Activity:
Scan the records for the string "Path"; copy each line where it occurs.

Records for the exercise:
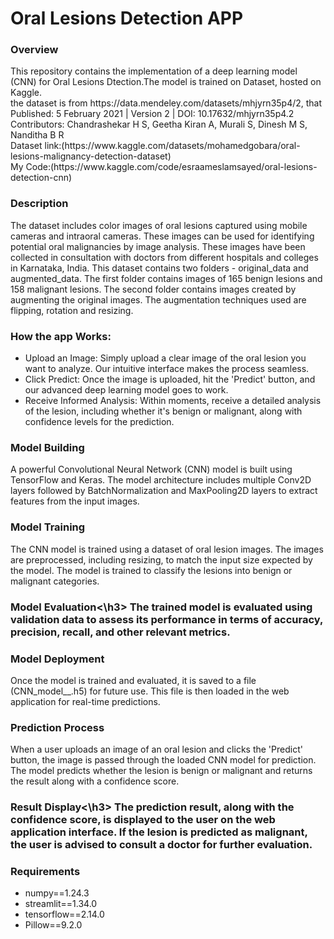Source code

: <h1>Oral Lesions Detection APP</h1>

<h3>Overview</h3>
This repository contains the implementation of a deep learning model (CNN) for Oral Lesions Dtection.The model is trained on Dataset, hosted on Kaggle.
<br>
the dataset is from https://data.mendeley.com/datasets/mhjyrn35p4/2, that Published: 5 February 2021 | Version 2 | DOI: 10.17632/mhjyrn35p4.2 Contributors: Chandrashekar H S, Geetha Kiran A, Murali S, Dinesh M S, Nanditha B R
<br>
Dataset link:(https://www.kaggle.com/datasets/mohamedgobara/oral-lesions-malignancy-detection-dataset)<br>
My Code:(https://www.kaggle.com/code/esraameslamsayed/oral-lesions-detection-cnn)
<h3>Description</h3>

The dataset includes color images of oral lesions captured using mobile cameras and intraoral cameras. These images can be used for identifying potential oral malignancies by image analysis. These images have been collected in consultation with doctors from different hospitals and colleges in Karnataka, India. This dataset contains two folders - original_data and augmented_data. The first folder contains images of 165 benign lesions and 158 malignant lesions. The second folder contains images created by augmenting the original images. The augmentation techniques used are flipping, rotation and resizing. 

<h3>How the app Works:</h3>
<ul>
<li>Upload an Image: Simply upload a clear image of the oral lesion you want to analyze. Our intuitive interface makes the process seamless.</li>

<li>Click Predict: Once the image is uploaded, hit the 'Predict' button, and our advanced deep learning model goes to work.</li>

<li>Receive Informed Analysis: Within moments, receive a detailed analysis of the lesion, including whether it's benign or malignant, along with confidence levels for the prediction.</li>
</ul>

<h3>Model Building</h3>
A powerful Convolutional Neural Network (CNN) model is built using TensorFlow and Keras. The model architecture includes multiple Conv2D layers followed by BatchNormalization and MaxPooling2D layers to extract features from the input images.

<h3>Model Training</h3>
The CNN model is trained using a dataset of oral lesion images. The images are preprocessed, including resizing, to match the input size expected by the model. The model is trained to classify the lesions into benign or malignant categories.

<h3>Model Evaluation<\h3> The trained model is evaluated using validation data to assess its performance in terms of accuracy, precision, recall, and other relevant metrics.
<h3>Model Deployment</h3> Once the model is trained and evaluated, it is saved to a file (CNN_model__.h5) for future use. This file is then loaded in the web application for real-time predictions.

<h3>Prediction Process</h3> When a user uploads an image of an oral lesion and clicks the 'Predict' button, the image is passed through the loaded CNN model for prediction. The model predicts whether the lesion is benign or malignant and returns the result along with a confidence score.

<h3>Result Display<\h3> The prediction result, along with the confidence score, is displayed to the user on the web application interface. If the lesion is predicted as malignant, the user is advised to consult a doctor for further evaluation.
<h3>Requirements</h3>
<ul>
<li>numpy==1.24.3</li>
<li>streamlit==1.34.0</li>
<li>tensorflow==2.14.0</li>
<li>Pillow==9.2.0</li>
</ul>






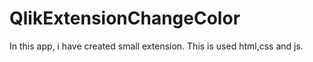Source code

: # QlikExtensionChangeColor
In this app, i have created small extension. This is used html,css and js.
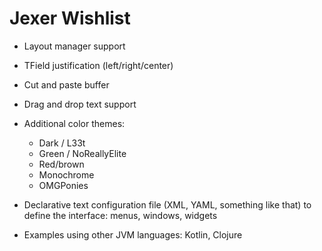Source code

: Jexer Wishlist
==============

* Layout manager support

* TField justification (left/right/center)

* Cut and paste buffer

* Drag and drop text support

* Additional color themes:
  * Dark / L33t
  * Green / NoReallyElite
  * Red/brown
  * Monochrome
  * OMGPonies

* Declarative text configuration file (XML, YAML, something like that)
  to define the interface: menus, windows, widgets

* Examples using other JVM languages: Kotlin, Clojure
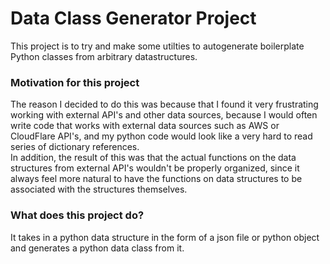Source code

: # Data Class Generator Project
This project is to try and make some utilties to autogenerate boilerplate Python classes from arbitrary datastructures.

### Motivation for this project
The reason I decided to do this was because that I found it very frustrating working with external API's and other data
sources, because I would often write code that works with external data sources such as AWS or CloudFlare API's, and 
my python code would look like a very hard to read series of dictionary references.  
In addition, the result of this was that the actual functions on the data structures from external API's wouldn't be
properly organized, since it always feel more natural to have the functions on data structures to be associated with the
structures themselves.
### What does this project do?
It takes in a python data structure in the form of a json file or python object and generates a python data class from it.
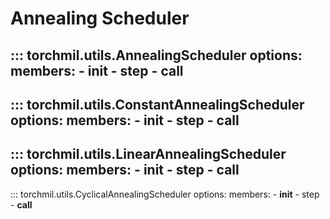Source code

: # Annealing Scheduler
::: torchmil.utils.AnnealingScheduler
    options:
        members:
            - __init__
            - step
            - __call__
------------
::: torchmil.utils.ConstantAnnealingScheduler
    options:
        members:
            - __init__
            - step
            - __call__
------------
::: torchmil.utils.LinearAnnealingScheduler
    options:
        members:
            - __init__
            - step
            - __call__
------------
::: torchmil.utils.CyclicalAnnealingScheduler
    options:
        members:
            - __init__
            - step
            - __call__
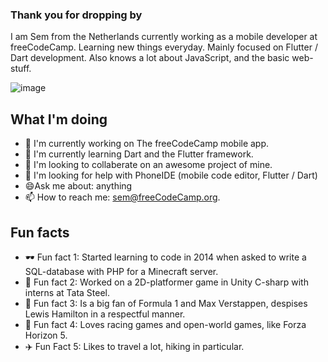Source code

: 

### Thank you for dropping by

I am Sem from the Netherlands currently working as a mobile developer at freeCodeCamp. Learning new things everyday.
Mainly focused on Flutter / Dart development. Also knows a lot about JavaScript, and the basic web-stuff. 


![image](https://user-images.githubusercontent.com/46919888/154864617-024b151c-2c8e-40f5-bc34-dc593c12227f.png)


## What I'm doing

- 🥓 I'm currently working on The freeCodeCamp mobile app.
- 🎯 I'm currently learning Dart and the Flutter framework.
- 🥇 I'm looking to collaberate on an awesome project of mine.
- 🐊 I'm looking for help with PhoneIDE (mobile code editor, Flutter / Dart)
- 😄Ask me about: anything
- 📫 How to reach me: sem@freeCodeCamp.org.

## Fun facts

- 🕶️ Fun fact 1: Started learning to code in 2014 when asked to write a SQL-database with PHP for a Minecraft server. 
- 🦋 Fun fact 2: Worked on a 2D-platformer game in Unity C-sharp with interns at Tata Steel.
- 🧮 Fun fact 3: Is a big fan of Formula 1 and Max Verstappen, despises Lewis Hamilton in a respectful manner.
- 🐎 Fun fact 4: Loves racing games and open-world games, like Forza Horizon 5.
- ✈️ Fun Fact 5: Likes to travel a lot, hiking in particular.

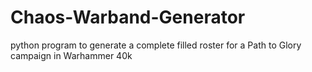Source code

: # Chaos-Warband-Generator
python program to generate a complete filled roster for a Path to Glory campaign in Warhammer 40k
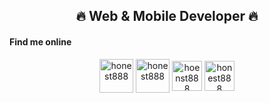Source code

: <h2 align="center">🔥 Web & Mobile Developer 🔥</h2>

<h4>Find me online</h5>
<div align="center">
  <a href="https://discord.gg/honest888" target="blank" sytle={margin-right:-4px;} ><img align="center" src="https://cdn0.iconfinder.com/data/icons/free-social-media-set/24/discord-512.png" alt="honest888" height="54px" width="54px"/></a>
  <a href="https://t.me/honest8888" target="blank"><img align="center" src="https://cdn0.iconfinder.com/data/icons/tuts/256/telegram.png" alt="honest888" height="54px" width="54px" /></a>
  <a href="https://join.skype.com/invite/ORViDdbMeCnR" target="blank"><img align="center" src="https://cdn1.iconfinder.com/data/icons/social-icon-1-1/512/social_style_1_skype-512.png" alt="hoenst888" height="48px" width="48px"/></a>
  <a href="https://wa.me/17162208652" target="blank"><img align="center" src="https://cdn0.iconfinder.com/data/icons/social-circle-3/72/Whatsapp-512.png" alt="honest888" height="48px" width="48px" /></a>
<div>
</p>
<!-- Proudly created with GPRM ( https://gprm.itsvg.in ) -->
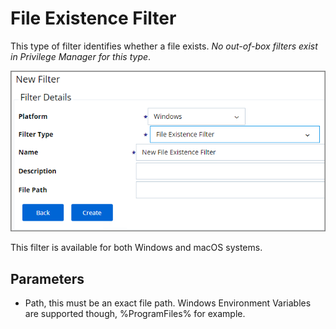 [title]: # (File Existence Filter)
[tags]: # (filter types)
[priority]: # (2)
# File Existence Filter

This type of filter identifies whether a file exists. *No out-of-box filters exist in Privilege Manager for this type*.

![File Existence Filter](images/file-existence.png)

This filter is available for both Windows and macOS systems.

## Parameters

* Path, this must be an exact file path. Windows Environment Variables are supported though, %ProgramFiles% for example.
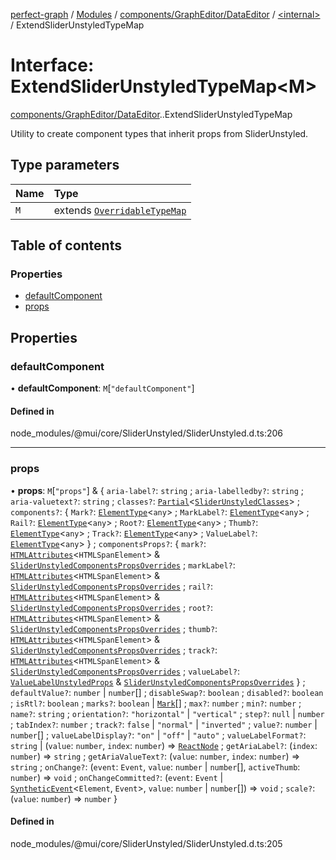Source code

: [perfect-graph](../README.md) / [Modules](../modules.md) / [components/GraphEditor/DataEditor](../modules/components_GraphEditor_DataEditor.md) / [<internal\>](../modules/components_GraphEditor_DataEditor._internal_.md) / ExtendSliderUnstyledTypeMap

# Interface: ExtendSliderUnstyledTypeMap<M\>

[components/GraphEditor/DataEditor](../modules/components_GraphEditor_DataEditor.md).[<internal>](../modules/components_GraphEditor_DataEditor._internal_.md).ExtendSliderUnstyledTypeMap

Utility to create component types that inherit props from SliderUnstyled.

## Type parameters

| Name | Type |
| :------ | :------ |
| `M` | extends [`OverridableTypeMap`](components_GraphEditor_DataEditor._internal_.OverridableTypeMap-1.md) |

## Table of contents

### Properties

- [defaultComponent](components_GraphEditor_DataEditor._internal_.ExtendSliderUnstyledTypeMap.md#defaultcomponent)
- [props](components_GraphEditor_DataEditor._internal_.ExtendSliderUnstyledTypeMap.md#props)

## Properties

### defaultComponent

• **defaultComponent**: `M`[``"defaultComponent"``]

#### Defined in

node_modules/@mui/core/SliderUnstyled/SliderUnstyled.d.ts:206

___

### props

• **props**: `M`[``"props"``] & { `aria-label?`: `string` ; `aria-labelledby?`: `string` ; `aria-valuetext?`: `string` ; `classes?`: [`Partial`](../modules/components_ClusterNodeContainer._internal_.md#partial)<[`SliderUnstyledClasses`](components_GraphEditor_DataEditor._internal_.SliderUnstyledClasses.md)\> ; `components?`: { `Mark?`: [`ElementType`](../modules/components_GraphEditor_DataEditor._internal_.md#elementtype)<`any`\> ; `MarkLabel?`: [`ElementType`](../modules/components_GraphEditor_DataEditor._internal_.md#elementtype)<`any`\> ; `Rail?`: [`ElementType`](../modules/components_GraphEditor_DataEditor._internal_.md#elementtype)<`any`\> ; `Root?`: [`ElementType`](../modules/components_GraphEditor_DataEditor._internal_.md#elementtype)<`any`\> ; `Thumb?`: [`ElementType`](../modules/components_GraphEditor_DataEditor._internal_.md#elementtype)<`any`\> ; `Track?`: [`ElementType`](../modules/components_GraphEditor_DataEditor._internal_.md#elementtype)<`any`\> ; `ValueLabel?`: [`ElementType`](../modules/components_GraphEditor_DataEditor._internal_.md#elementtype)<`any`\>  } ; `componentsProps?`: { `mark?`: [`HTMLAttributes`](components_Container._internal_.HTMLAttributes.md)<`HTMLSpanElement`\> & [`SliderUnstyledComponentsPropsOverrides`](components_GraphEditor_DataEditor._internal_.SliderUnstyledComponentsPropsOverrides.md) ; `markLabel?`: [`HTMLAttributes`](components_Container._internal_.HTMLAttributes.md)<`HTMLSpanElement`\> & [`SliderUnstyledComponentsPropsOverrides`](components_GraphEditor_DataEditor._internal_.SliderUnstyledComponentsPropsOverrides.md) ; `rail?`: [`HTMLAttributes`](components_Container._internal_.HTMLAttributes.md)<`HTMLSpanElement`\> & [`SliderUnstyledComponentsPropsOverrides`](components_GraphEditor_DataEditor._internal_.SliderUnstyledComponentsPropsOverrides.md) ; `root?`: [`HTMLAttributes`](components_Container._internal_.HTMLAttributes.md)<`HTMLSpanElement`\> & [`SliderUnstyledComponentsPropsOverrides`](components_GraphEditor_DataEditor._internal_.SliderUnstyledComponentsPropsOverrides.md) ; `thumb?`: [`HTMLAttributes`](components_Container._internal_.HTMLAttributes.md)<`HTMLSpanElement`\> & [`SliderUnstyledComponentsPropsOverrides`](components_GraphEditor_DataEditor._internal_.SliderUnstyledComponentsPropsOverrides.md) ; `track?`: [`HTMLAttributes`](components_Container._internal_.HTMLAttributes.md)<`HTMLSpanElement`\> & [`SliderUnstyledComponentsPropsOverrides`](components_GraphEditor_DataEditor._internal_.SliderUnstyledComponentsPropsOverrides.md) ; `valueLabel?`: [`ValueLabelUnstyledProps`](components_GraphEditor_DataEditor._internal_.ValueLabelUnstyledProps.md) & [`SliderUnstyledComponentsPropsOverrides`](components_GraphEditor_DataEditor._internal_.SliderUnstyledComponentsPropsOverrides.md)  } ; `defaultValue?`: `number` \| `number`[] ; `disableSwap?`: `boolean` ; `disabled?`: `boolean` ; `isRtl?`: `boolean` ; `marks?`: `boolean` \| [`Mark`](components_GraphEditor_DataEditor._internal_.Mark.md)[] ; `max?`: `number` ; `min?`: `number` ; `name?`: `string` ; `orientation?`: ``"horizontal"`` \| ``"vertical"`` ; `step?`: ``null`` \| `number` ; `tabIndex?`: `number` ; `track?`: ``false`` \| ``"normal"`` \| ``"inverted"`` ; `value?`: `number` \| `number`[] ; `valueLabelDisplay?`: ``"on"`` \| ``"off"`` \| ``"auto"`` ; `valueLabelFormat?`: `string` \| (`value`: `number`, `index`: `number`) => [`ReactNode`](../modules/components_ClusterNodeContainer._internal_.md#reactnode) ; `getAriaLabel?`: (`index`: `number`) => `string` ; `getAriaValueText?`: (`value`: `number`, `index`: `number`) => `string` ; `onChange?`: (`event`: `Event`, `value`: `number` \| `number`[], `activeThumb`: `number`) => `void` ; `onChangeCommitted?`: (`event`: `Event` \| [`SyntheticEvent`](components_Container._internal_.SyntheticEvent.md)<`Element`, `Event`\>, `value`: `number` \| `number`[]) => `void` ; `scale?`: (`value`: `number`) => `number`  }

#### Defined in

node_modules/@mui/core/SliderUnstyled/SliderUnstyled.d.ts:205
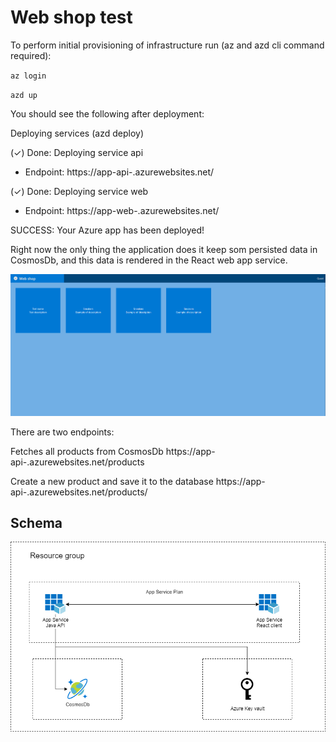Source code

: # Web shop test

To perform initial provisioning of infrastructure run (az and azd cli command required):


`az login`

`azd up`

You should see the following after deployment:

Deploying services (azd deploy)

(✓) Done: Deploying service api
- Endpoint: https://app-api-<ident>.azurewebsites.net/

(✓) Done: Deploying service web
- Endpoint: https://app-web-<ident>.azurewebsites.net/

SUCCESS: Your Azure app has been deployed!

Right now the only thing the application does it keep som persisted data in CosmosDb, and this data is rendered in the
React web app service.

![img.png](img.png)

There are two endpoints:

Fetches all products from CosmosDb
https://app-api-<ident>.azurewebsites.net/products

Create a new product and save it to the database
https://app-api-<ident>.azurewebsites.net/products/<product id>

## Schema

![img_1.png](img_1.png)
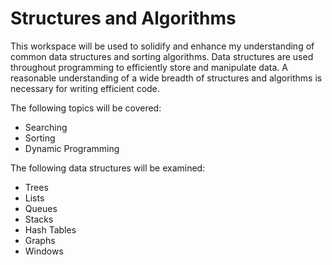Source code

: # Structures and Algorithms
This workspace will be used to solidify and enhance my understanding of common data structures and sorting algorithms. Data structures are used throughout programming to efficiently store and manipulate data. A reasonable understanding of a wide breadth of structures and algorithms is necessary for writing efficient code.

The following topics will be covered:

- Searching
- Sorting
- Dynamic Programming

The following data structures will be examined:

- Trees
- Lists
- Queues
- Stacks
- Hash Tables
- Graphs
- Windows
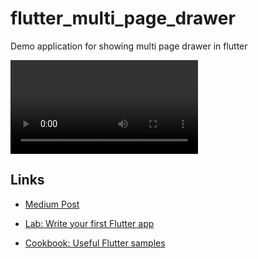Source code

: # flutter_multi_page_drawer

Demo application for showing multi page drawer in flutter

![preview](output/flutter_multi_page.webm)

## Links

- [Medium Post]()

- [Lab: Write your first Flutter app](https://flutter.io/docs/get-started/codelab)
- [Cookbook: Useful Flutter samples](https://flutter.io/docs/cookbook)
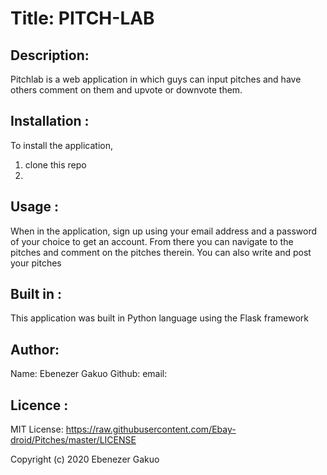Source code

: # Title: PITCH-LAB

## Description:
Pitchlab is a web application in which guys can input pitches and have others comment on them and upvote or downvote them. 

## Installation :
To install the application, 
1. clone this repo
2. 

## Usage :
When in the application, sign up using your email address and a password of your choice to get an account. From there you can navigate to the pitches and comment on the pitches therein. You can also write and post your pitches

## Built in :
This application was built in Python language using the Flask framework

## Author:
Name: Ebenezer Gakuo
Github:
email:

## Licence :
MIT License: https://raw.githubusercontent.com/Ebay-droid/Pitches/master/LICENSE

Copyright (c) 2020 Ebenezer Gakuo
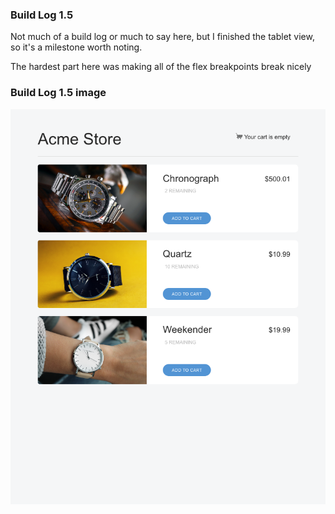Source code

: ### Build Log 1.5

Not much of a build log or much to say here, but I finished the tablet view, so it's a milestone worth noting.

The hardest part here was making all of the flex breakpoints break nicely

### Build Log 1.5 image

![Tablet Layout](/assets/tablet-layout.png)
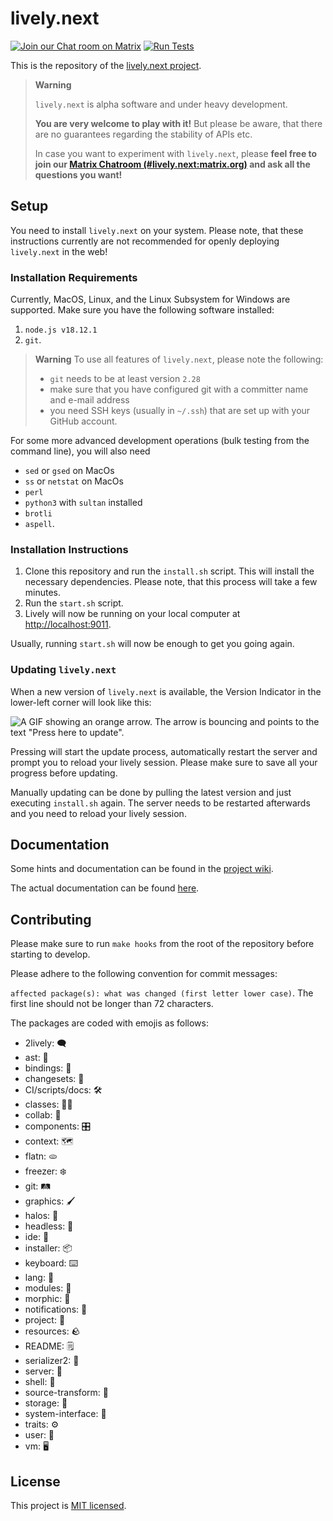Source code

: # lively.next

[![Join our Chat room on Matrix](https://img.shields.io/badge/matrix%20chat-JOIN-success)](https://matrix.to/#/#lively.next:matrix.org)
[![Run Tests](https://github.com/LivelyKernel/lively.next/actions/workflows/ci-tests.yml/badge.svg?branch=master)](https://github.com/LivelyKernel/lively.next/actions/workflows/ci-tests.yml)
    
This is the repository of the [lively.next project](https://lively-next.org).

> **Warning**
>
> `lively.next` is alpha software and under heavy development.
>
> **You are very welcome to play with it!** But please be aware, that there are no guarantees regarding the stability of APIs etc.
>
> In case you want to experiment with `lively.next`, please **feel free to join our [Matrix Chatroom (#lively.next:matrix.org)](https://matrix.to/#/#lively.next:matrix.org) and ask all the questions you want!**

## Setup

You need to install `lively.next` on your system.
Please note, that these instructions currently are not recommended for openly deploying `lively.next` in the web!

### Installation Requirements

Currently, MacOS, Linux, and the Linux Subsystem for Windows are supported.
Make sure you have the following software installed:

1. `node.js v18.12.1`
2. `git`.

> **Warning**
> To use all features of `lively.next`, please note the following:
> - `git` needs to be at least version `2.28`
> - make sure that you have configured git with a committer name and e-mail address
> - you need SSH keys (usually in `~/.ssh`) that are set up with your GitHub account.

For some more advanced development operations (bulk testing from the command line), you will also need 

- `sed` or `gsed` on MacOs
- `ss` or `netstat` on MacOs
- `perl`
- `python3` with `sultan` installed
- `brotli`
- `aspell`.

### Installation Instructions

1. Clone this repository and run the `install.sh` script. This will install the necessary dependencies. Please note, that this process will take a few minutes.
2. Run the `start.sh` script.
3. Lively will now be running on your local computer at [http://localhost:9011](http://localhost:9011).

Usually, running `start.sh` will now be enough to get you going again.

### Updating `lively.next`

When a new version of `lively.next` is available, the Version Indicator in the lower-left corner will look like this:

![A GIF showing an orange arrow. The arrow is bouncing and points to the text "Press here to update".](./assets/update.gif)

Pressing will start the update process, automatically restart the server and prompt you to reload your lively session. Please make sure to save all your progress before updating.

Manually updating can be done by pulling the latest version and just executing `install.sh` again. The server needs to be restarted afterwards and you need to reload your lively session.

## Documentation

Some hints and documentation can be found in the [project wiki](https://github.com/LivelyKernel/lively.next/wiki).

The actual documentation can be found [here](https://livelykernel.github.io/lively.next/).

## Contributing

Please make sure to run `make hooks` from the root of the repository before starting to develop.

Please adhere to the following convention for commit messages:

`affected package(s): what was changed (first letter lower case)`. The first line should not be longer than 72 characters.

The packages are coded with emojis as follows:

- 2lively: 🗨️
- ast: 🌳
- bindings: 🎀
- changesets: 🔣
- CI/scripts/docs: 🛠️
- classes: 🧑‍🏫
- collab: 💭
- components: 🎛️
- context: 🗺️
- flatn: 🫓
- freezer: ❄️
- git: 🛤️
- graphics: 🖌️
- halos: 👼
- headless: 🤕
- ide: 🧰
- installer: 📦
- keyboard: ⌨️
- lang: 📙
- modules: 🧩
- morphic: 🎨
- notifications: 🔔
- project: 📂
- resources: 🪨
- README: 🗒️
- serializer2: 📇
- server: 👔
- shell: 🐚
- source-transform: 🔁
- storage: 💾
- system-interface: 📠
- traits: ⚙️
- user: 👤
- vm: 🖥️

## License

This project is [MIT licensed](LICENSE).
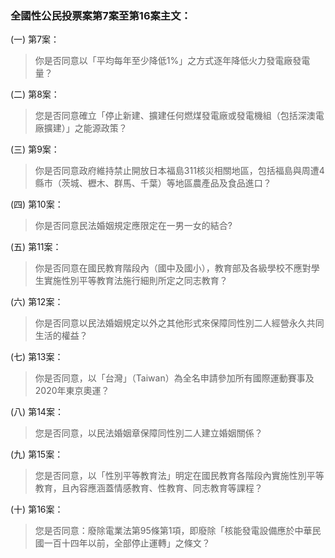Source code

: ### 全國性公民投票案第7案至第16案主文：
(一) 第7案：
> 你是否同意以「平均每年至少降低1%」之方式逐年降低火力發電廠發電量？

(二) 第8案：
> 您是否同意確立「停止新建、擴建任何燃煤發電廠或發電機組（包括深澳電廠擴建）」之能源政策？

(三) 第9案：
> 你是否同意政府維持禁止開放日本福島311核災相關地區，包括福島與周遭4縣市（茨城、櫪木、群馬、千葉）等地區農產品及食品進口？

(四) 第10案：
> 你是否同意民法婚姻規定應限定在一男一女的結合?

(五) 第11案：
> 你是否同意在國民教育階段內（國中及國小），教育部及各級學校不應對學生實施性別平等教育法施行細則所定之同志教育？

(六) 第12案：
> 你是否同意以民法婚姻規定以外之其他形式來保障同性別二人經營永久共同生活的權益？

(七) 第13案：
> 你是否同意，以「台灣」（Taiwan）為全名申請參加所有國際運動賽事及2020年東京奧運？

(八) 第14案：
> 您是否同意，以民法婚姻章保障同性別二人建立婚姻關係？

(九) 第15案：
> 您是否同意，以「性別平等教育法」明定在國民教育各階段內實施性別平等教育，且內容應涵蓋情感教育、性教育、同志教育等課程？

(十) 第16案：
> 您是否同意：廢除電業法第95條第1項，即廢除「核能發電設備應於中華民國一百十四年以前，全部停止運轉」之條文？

Written reply:
python program to generate a complete filled roster for a Path to Glory campaign in Warhammer 40k
* Path, this must be an exact file path. Windows Environment Variables are supported though, %ProgramFiles% for example.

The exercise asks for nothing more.